The years 1989 through 1991 proved significant. The world saw the end of communism and the beginning of the first Gulf War. Like any other person in his late twenties/early thirties, I led a life of wonder and excitement. Busy creating a new division at work, I found time to earn an MBA, successfully woo the woman of my dreams, begin a successful political campaign and help start a weekly community newspaper.
This is about the latter.
By the time I reached my twenty-eighth birthday, I had decided I liked to write. More significantly, after several popular letters-to-the-editor, I had figured out people had an interest in my writing. I tried submitting a few articles and even started a nice little rejection pile a la Stephen King.

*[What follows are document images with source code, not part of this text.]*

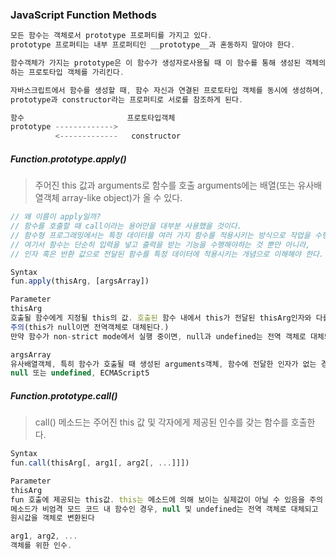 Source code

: ### JavaScript Function Methods

```javascript
모든 함수는 객체로서 prototype 프로퍼티를 가지고 있다.
prototype 프로퍼티는 내부 프로퍼티인 __prototype__과 혼동하지 말아야 한다.

함수객체가 가지는 prototype은 이 함수가 생성자로사용될 때 이 함수를 통해 생성된 객체의 부모역할을
하는 프로토타입 객체를 가리킨다.

자바스크립트에서 함수를 생성할 때, 함수 자신과 연결된 프로토타입 객체를 동시에 생성하며, 이 둘은
prototype과 constructor라는 프로퍼티로 서로를 참조하게 된다.

함수                       프로토타입객체
prototype ------------->
          <-------------   constructor

```
##### Function.prototype.apply()
>주어진 this 값과 arguments로 함수를 호출 arguments에는 배열(또는 유사배열객체 array-like object)가 올 수 있다.

```javascript
// 왜 이름이 apply일까?
// 함수를 호출할 때 call이라는 용어만을 대부분 사용했을 것이다.
// 함수형 프로그래밍에서는 특정 데이터를 여러 가지 함수를 적용시키는 방식으로 작업을 수행한다.
// 여기서 함수는 단순히 입력을 넣고 출력을 받는 기능을 수행해야하는 것 뿐만 아니라,
// 인자 혹은 반환 값으로 전달된 함수를 특정 데이터에 적용시키는 개념으로 이해해야 한다.

Syntax
fun.apply(thisArg, [argsArray])

Parameter
thisArg
호출될 함수에게 지정될 this의 값. 호출된 함수 내에서 this가 전달된 thisArg인자와 다를 수 있으므로
주의(this가 null이면 전역객체로 대체된다.)
만약 함수가 non-strict mode에서 실행 중이면, null과 undefined는 전역 객체로 대체되고 기본값은 래퍼객체로 대체된다

argsArray
유사배열객체, 특히 함수가 호출될 때 생성된 arguments객체, 함수에 전달한 인자가 없는 경우는
null 또는 undefined, ECMAScript5
```
##### Function.prototype.call()
>call() 메소드는 주어진 this 값 및 각자에게 제공된 인수를 갖는 함수를 호출한다.

```javascript
Syntax
fun.call(thisArg[, arg1[, arg2[, ...]]])

Parameter
thisArg
fun 호출에 제공되는 this값. this는 메소드에 의해 보이는 실제값이 아닐 수 있음을 주의
메소드가 비엄격 모드 코드 내 함수인 경우, null 및 undefined는 전역 객체로 대체되고
원시값을 객체로 변환된다

arg1, arg2, ...
객체를 위한 인수.
```



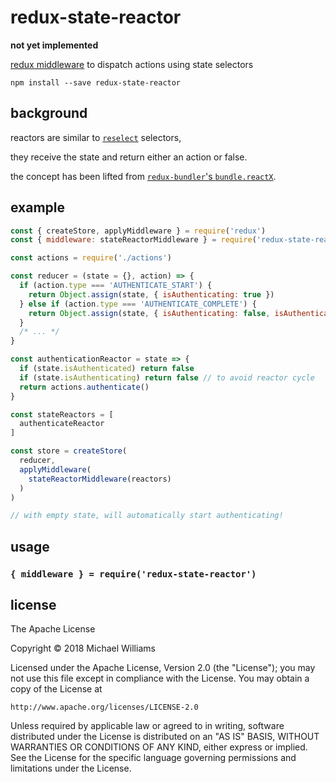 # redux-state-reactor

**not yet implemented**

[redux middleware](https://redux.js.org/advanced/middleware) to dispatch actions using state selectors

```shell
npm install --save redux-state-reactor
```

## background

reactors are similar to [`reselect`](https://github.com/reactjs/reselect) selectors,

they receive the state and return either an action or false.

the concept has been lifted from [`redux-bundler`'s `bundle.reactX`](https://reduxbundler.com/api/bundle.html#bundlereactx).

## example

```js
const { createStore, applyMiddleware } = require('redux')
const { middleware: stateReactorMiddleware } = require('redux-state-reactor')

const actions = require('./actions')

const reducer = (state = {}, action) => {
  if (action.type === 'AUTHENTICATE_START') {
    return Object.assign(state, { isAuthenticating: true })
  } else if (action.type === 'AUTHENTICATE_COMPLETE') {
    return Object.assign(state, { isAuthenticating: false, isAuthenticated: true })
  }
  /* ... */
}

const authenticationReactor = state => {
  if (state.isAuthenticated) return false
  if (state.isAuthenticating) return false // to avoid reactor cycle
  return actions.authenticate()
}

const stateReactors = [
  authenticateReactor
]

const store = createStore(
  reducer,
  applyMiddleware(
    stateReactorMiddleware(reactors)
  )
)

// with empty state, will automatically start authenticating!
```

## usage

### `{ middleware } = require('redux-state-reactor')`

## license

The Apache License

Copyright &copy; 2018 Michael Williams

Licensed under the Apache License, Version 2.0 (the "License");
you may not use this file except in compliance with the License.
You may obtain a copy of the License at

    http://www.apache.org/licenses/LICENSE-2.0

Unless required by applicable law or agreed to in writing, software
distributed under the License is distributed on an "AS IS" BASIS,
WITHOUT WARRANTIES OR CONDITIONS OF ANY KIND, either express or implied.
See the License for the specific language governing permissions and
limitations under the License.
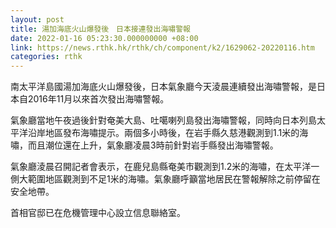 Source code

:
 ```yaml
---
layout: post
title: 湯加海底火山爆發後　日本接連發出海嘯警報
date: 2022-01-16 05:23:30.000000000 +08:00
link: https://news.rthk.hk/rthk/ch/component/k2/1629062-20220116.htm
categories: rthk
---
```


南太平洋島國湯加海底火山爆發後，日本氣象廳今天淩晨連續發出海嘯警報，是日本自2016年11月以來首次發出海嘯警報。

氣象廳當地午夜過後針對奄美大島、吐噶喇列島發出海嘯警報，同時向日本列島太平洋沿岸地區發布海嘯提示。兩個多小時後，在岩手縣久慈港觀測到1.1米的海嘯，而且潮位還在上升，氣象廳凌晨3時前針對岩手縣發出海嘯警報。

氣象廳淩晨召開記者會表示，在鹿兒島縣奄美市觀測到1.2米的海嘯，在太平洋一側大範圍地區觀測到不足1米的海嘯。氣象廳呼籲當地居民在警報解除之前停留在安全地帶。

首相官邸已在危機管理中心設立信息聯絡室。
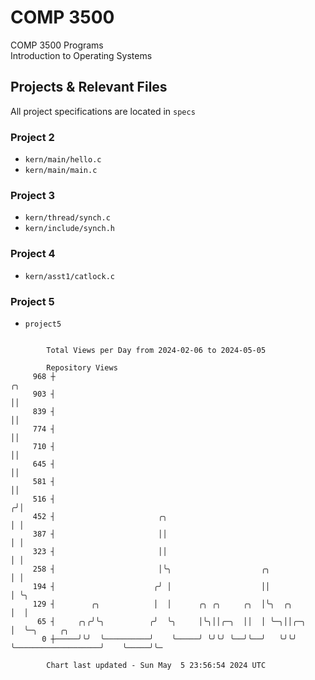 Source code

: # COMP 3500
COMP 3500 Programs  
Introduction to Operating Systems  
## Projects & Relevant Files
All project specifications are located in `specs`
### Project 2
- `kern/main/hello.c`
- `kern/main/main.c`
### Project 3
- `kern/thread/synch.c`
- `kern/include/synch.h`
### Project 4
- `kern/asst1/catlock.c`
### Project 5
- `project5`

```

        Total Views per Day from 2024-02-06 to 2024-05-05

        Repository Views
     968 ┼                                                                            ╭╮
     903 ┤                                                                            ││
     839 ┤                                                                            ││
     774 ┤                                                                            ││
     710 ┤                                                                            ││
     645 ┤                                                                            ││
     581 ┤                                                                            ││
     516 ┤                                                                           ╭╯│
     452 ┤                       ╭╮                                                  │ │
     387 ┤                       ││                                                  │ │
     323 ┤                       ││                                                  │ │
     258 ┤                       │╰╮                    ╭╮                           │ │
     194 ┤                      ╭╯ │                    ││                           │ ╰╮
     129 ┤        ╭╮            │  │      ╭╮ ╭╮     ╭╮  │╰╮  ╭╮                      │  │
      65 ┤     ╭╮╭╯╰╮          ╭╯  ╰╮     │╰╮││╭─╮  ││  │ ╰─╮││╭─╮                   │  ╰─╮     ╭╮
       0 ┼─────╯╰╯  ╰──────────╯    ╰─────╯ ╰╯╰╯ ╰──╯╰──╯   ╰╯╰╯ ╰───────────────────╯    ╰─────╯╰─

        Chart last updated - Sun May  5 23:56:54 2024 UTC
        
```
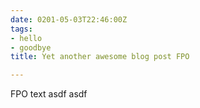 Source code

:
 ```yaml
---
date: 0201-05-03T22:46:00Z
tags:
- hello
- goodbye
title: Yet another awesome blog post FPO

---
```

FPO text asdf asdf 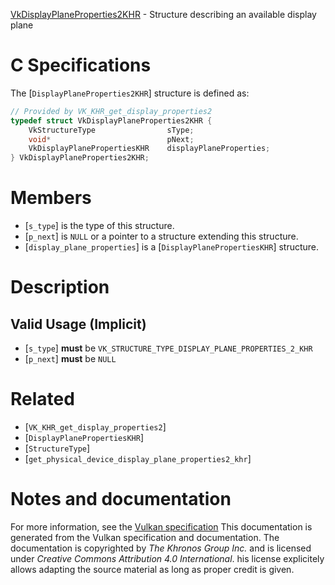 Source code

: [VkDisplayPlaneProperties2KHR](https://www.khronos.org/registry/vulkan/specs/1.3-extensions/man/html/VkDisplayPlaneProperties2KHR.html) - Structure describing an available display plane

# C Specifications
The [`DisplayPlaneProperties2KHR`] structure is defined as:
```c
// Provided by VK_KHR_get_display_properties2
typedef struct VkDisplayPlaneProperties2KHR {
    VkStructureType                sType;
    void*                          pNext;
    VkDisplayPlanePropertiesKHR    displayPlaneProperties;
} VkDisplayPlaneProperties2KHR;
```

# Members
- [`s_type`] is the type of this structure.
- [`p_next`] is `NULL` or a pointer to a structure extending this structure.
- [`display_plane_properties`] is a [`DisplayPlanePropertiesKHR`] structure.

# Description
## Valid Usage (Implicit)
-  [`s_type`] **must**  be `VK_STRUCTURE_TYPE_DISPLAY_PLANE_PROPERTIES_2_KHR`
-  [`p_next`] **must**  be `NULL`

# Related
- [`VK_KHR_get_display_properties2`]
- [`DisplayPlanePropertiesKHR`]
- [`StructureType`]
- [`get_physical_device_display_plane_properties2_khr`]

# Notes and documentation
For more information, see the [Vulkan specification](https://www.khronos.org/registry/vulkan/specs/1.3-extensions/html/vkspec.html)
This documentation is generated from the Vulkan specification and documentation.
The documentation is copyrighted by *The Khronos Group Inc.* and is licensed under *Creative Commons Attribution 4.0 International*.
his license explicitely allows adapting the source material as long as proper credit is given.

But I was a busy businessman. I didn’t have time to take the usual track of impoverished author. First, I had a real job, so I certainly didn’t come close to the definition of impoverishment. Second, I had a knack for the latest in technology (a thing called “desk-top publishing”). Finally, I had that “never-say-die” demeanor so common among the young (and, if I dare admit today, the not-so-young).
The closing of my community’s local newspaper left a void my computer skills could help quickly fill.
And they did.
And, as a result, I got to co-publish a newsweekly. Of course, with the title of “publisher” comes some perks. Namely, I could write a weekly column and no one could reject it.
And so I did.
Last year, as part of my personal 20th anniversary project, I re-entered all my columns into the computer. As I went through them, I realized they represent a sort of a time machine. The articles not only chronicled a fascinating time in world and national affairs, they also represent the inner workings of my much younger brain. I shared ideas on philosophy (including sneakers, paper airplanes and white cream donuts), people I knew (Bart Giamatti, Pearl Bailey and Rocky Graziano’s boxing gloves) and people I didn’t know (Pete Rose, Galileo and John Lennon). I wrote of politics (local and national) and popular culture (Star Trek, of course, Pac-Man and Bloom County – remember that?). A lot of this stuff remains interesting, if only because it exposes my own naiveté.

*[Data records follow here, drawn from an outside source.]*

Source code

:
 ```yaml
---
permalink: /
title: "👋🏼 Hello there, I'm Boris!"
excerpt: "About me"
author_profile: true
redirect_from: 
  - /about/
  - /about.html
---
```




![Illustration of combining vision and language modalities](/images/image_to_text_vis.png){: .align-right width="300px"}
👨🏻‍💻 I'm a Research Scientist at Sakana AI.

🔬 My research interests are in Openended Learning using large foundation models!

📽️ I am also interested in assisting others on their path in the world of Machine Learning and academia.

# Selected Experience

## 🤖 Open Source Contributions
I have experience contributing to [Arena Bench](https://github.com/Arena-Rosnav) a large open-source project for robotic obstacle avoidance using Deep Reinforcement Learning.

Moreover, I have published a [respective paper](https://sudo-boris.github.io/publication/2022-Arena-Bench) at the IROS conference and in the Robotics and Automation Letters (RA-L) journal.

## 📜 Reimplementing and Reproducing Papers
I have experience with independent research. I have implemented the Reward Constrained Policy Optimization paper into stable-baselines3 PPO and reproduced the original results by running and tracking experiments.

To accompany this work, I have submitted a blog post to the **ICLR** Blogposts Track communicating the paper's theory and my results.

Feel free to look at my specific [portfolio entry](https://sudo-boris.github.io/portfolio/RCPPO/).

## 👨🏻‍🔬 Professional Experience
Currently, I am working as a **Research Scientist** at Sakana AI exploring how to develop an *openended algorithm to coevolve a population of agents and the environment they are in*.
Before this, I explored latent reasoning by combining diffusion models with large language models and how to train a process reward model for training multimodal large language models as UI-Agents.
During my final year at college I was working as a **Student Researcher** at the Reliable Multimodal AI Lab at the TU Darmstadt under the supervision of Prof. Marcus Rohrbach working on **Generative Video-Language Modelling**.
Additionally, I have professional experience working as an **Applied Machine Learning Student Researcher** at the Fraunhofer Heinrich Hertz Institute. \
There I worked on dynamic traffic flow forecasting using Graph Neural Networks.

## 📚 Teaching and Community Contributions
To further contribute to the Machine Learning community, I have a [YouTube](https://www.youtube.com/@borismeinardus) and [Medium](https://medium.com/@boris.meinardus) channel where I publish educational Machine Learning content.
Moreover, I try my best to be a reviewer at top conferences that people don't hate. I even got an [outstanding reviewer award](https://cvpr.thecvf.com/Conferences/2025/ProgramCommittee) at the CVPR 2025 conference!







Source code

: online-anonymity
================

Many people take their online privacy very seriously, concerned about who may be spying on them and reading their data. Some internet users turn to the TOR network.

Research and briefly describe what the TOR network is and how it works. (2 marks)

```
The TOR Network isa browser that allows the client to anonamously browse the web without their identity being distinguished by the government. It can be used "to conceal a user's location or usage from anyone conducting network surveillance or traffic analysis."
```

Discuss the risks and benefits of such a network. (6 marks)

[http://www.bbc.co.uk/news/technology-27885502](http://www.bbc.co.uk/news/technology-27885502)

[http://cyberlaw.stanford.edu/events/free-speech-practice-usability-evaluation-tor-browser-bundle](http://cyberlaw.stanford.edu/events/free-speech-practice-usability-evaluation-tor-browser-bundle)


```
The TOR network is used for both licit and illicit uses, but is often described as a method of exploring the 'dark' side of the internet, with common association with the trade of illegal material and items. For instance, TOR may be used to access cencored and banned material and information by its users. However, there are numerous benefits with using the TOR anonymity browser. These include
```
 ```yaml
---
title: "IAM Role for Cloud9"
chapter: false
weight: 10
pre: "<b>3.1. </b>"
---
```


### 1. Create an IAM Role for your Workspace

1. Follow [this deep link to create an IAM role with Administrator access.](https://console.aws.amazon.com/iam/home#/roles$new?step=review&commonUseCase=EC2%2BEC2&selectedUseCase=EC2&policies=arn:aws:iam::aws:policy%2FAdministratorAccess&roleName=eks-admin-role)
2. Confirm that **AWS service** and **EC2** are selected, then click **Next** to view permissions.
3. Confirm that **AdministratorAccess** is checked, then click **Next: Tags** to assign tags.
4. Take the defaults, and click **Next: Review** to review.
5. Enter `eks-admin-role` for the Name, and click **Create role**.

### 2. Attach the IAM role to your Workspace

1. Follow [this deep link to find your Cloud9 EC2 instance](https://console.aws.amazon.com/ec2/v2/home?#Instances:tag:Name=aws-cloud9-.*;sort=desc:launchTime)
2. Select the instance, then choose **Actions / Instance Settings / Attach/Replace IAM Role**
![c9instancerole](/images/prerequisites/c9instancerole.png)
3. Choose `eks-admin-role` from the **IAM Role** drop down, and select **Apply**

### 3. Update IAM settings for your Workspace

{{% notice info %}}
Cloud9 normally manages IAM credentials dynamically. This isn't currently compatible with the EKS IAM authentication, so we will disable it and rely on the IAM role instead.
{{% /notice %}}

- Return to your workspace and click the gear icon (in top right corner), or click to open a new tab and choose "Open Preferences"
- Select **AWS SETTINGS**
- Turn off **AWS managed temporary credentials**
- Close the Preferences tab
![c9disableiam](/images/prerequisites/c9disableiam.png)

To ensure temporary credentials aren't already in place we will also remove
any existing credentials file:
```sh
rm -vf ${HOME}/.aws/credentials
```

But the columns I’m most proud of consist of free writing. I wrote of the culinary antics of a bachelor, the lure of Manhattan and, my personal favorite, a three part serial entitled “Terror at the School Bus Stop” (inspired by the popular Reader’s Digest feature Drama in Real Life).
Although I sold my share of the paper soon after beginning my term in elective office, I still retain the rights to everything I wrote (and everything my mother wrote). Now, for the first time since they were originally published, I share my personal time machine with you – warts and all.
Each week, coinciding with the same week of their initial publication, I will post a new Carosa Commentary. A blog before blogs, this collection of sometimes humorous, sometimes thought-provoking and now nostalgic essays describe life, liberty and the pursuit of happiness during a critical period of American History. See if you can remember some of the people, places and things I write about. Amaze yourself when you discover how some issues just don’t go away. Best of all, I hope my stories delight you as much as they’ve delighted the readers of some twenty-odd years ago.